The British didn’t much care for him, either. After his removal in 1708, Cornbury landed in debtor’s prison, where he received the not so welcome news that his father died and he would be the new Lord Clarendon. The title came with some serious money. It allowed him to get out of jail and pay his debts only to piss his fortune away again with the creditors knocking a second time. He finally dies alone and in debt in 1723, to be buried in Westminster Abbey (in what kinds of clothes I’m not sure.)

Yet the story of the cross-dressing governor persists. It has taken on a life of its own: Ric Burns’ documentary on New York states Cornbury’s sartorial transgressions almost as fact. I’ve even heard teachers showing the aforementioned painting as an actual portrait of Cornbury.

Yet as fun as the story is, the historian in me thinks the evidence to support it is not only thin, but woefully one-sided. Patricia Bonomi, Professor emeriti of history at New York University, agrees.

In 1998, Bonomi wrote The Lord Cornbury Scandal: The Politics of Reputation in British America, among the few scholarly works addressing Cornbury’s tenure as New York’s governor. In this work, she debunks the transvestite myth as a rumor started by his colonial opponents in New York.

First, transvestitism was, according to Bonomi, considered a heinous act in the 18th century. The painting purported to be Cornbury would probably not have been him, since such a public display was usually meted out by political cartoons and the like. It would be almost as if a pedophile sat with his/her victim for a portrait at Sears: ballsy, obscene, irrational…but probably unlikely.

Second, the evidence of the cross-dressing comes from four letters dated 1707-1709, all from three colonists bent on removing Cornbury from office. According to the letters, Cornbury opened the 1702 New York Assembly in an elaborate gown reminiscent of Queen Anne, claiming that as the Queen’s power in the colony he needed to represent her in every way possible. During Lady Cornbury’s funeral in 1707 (when the shoplifting was done), Cornbury also supposedly attended in female dress.

However, according to Bonomi, none of his officers, ministers or colonial agents ever mentioned these tendencies. None of the authors of the letters even claim to have seen this, either. It appears it was an attempt to get him out of office by any means necessary—and it worked.

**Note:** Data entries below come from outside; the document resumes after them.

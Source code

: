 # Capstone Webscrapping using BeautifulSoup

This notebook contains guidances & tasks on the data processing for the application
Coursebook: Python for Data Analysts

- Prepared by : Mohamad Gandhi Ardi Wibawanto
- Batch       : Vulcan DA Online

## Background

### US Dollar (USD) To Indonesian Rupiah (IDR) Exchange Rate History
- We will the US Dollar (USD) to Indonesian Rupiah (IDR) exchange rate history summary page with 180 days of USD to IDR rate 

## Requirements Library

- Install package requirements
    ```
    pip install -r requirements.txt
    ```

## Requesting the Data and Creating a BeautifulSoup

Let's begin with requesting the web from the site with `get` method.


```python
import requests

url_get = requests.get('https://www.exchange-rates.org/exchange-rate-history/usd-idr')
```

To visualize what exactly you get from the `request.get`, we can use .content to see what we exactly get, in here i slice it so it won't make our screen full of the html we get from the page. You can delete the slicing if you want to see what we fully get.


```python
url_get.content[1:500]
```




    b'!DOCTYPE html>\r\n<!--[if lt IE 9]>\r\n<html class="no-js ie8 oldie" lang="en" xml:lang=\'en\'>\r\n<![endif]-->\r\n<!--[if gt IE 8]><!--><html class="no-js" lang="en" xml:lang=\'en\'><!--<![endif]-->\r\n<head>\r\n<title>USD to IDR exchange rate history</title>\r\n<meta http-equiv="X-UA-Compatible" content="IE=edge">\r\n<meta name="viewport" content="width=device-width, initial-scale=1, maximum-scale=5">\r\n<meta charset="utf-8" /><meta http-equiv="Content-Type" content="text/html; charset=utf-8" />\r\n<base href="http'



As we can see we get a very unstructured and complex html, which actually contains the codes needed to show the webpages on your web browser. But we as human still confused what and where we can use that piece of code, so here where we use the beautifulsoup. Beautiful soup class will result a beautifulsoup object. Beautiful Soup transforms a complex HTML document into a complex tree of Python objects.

Bonomi also claims (and I’m not totally convinced of this) that Cornbury was not as corrupt and profligate as is claimed. She claims that he was welcomed warmly in England on his return in 1709, and served high offices. I’m not as convinced at this—especially since fiscal malfeasance tends to leave a more verifiable paper trail than sexual transgressions.

What is important in looking at this episode—and what Bonomi gets right—is how sex was used as a political tool even in the early 18th century. The cross-dressing scandal, more than anything else, is what drove Queen Anne to replace Cornbury in 1708. Sexual misconduct, even as a rumor, is still a powerful tool, now as it was in Cornbury’s time.

However, even as one can probably put the transvestite myth of Lord Cornbury in doubt, there is some sense of loss. Without the hoop skirts and corsets, Cornbury becomes just another greedy colonial governor.

Sometimes the myths really do add to the history—even if it isn’t really true.